Prezes Trybunału Konstytucyjnego mówił w TVN24, że prokuratura nie ma prawa zajmować się jego działalnością. – Wszelkie czynności administracji sądowej, zarówno orzecznicze, jak i typowo organizacyjne, są poza jurysdykcją prokuratury – stwierdził. Jego zdaniem rozstrzyga o tym konstytucja, która mówi, iż sądy i trybunały są niezależne od innych władz.
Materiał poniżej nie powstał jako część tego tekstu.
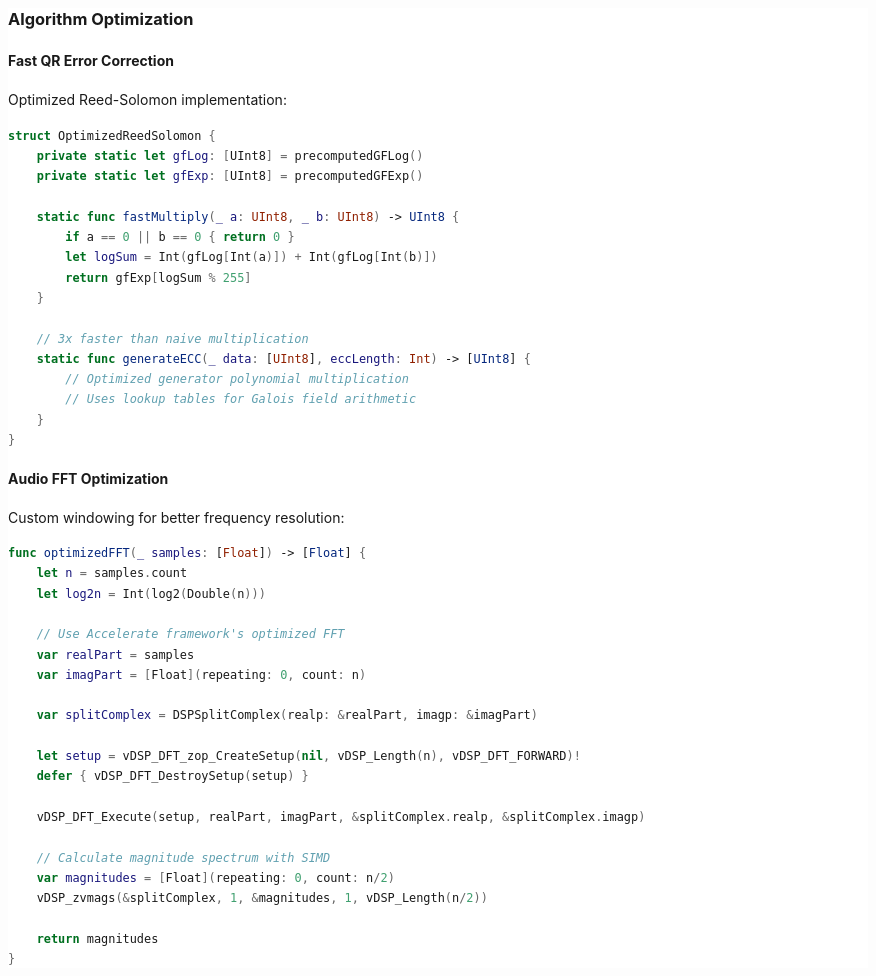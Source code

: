 ### Algorithm Optimization

#### Fast QR Error Correction

Optimized Reed-Solomon implementation:

```swift
struct OptimizedReedSolomon {
    private static let gfLog: [UInt8] = precomputedGFLog()
    private static let gfExp: [UInt8] = precomputedGFExp()
    
    static func fastMultiply(_ a: UInt8, _ b: UInt8) -> UInt8 {
        if a == 0 || b == 0 { return 0 }
        let logSum = Int(gfLog[Int(a)]) + Int(gfLog[Int(b)])
        return gfExp[logSum % 255]
    }
    
    // 3x faster than naive multiplication
    static func generateECC(_ data: [UInt8], eccLength: Int) -> [UInt8] {
        // Optimized generator polynomial multiplication
        // Uses lookup tables for Galois field arithmetic
    }
}
```

#### Audio FFT Optimization

Custom windowing for better frequency resolution:

```swift
func optimizedFFT(_ samples: [Float]) -> [Float] {
    let n = samples.count
    let log2n = Int(log2(Double(n)))
    
    // Use Accelerate framework's optimized FFT
    var realPart = samples
    var imagPart = [Float](repeating: 0, count: n)
    
    var splitComplex = DSPSplitComplex(realp: &realPart, imagp: &imagPart)
    
    let setup = vDSP_DFT_zop_CreateSetup(nil, vDSP_Length(n), vDSP_DFT_FORWARD)!
    defer { vDSP_DFT_DestroySetup(setup) }
    
    vDSP_DFT_Execute(setup, realPart, imagPart, &splitComplex.realp, &splitComplex.imagp)
    
    // Calculate magnitude spectrum with SIMD
    var magnitudes = [Float](repeating: 0, count: n/2)
    vDSP_zvmags(&splitComplex, 1, &magnitudes, 1, vDSP_Length(n/2))
    
    return magnitudes
}
```
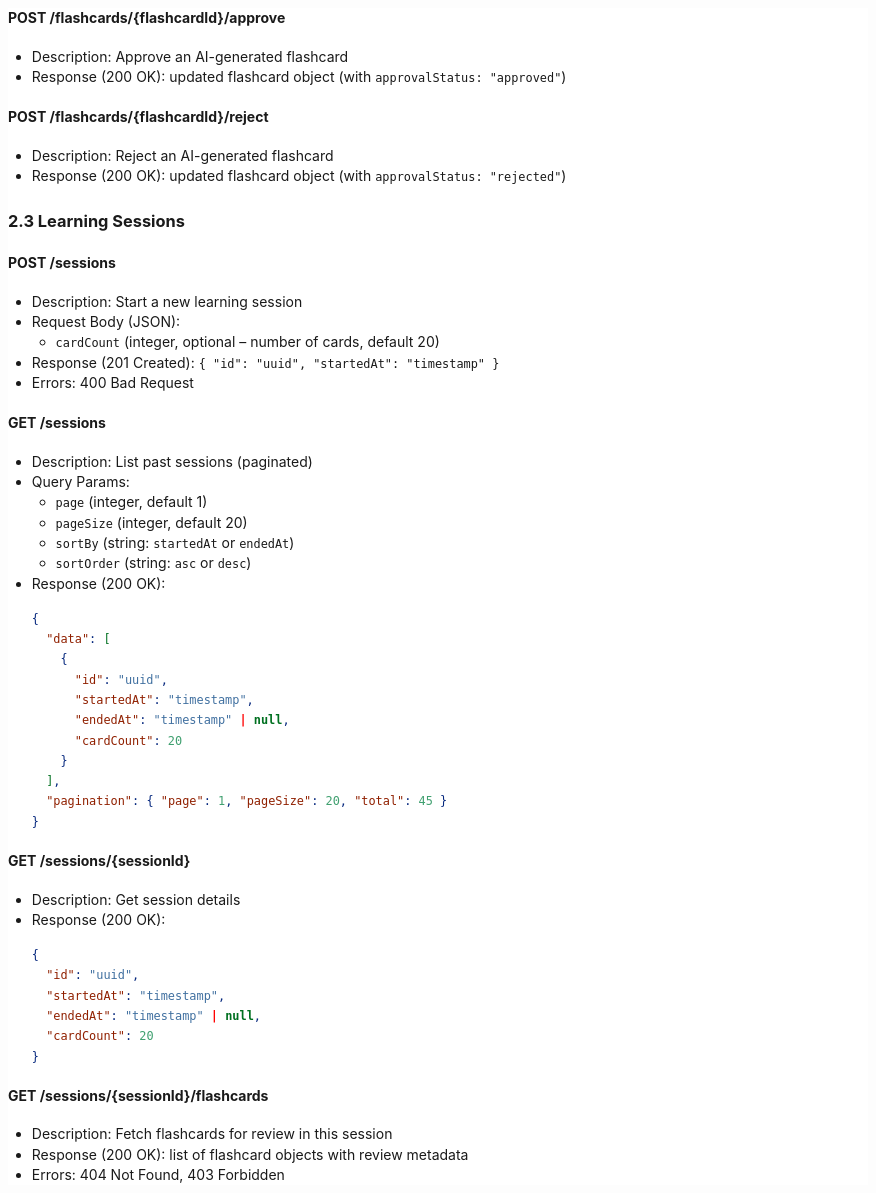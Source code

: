 #### POST /flashcards/{flashcardId}/approve
- Description: Approve an AI-generated flashcard
- Response (200 OK): updated flashcard object (with `approvalStatus: "approved"`)

#### POST /flashcards/{flashcardId}/reject
- Description: Reject an AI-generated flashcard
- Response (200 OK): updated flashcard object (with `approvalStatus: "rejected"`)

### 2.3 Learning Sessions

#### POST /sessions
- Description: Start a new learning session
- Request Body (JSON):
  - `cardCount` (integer, optional – number of cards, default 20)
- Response (201 Created): `{ "id": "uuid", "startedAt": "timestamp" }`
- Errors: 400 Bad Request

#### GET /sessions
- Description: List past sessions (paginated)
- Query Params:
  - `page` (integer, default 1)
  - `pageSize` (integer, default 20)
  - `sortBy` (string: `startedAt` or `endedAt`)
  - `sortOrder` (string: `asc` or `desc`)
- Response (200 OK):
  ```json
  {
    "data": [
      {
        "id": "uuid",
        "startedAt": "timestamp",
        "endedAt": "timestamp" | null,
        "cardCount": 20
      }
    ],
    "pagination": { "page": 1, "pageSize": 20, "total": 45 }
  }
  ```

#### GET /sessions/{sessionId}
- Description: Get session details
- Response (200 OK):
  ```json
  {
    "id": "uuid",
    "startedAt": "timestamp",
    "endedAt": "timestamp" | null,
    "cardCount": 20
  }
  ```

#### GET /sessions/{sessionId}/flashcards
- Description: Fetch flashcards for review in this session
- Response (200 OK): list of flashcard objects with review metadata
- Errors: 404 Not Found, 403 Forbidden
Pytany, czy śledztwo w jego sprawie powinno zostać zamknięte, Rzepliński podkreślił, że samo wszczęcie postępowania jest aktem bezprawia. Przyznał też, że podjęcie tej sprawy przez śledczych może wynikać z niedouczenia prokuratora generalnego i krajowego, a Zbigniew Ziobro mógł przekroczyć swoje uprawnienia. – Jestem pełen pokory. Wobec prawa, konstytucji i społeczeństwa, któremu służę – powiedział Rzepliński.

Wojna hybrydowa

Komentując niedopuszczenie do orzekania trzech sędziów wybranych przez obecny Sejm, prezes TK powołał się na kodeks pracy, wskazując, że "osoba kierująca instytucją ma prawo zwolnić od świadczenia pracy pracownika będącego na etacie, jeżeli leży to w interesie tej instytucji". – Nie może być więcej niż piętnastu sędziów. Piętnastu jest wybranych, trzech nie orzeka, bo nie złożyli ślubowania – przekonywał. Jak tłumaczył, obecnie obowiązuje go ustawa o Trybunale Konstytucyjnym z 22 lipca 2016 r.

Zdaniem Rzeplińskiego kolejne zmiany przepisów wokół TK są "elementem wojny hybrydowej", która ma doprowadzić do "rozregulowania" tej instytucji. Pytany o swoją przyszłość po upływie kadencji na stanowisku prezesa TK (grudzień 2016 r. - red.), Rzepliński powiedział, że będzie "profesorem zwyczajnym" i nie zamierza ani zajmować się polityką, ani startować w wyborach.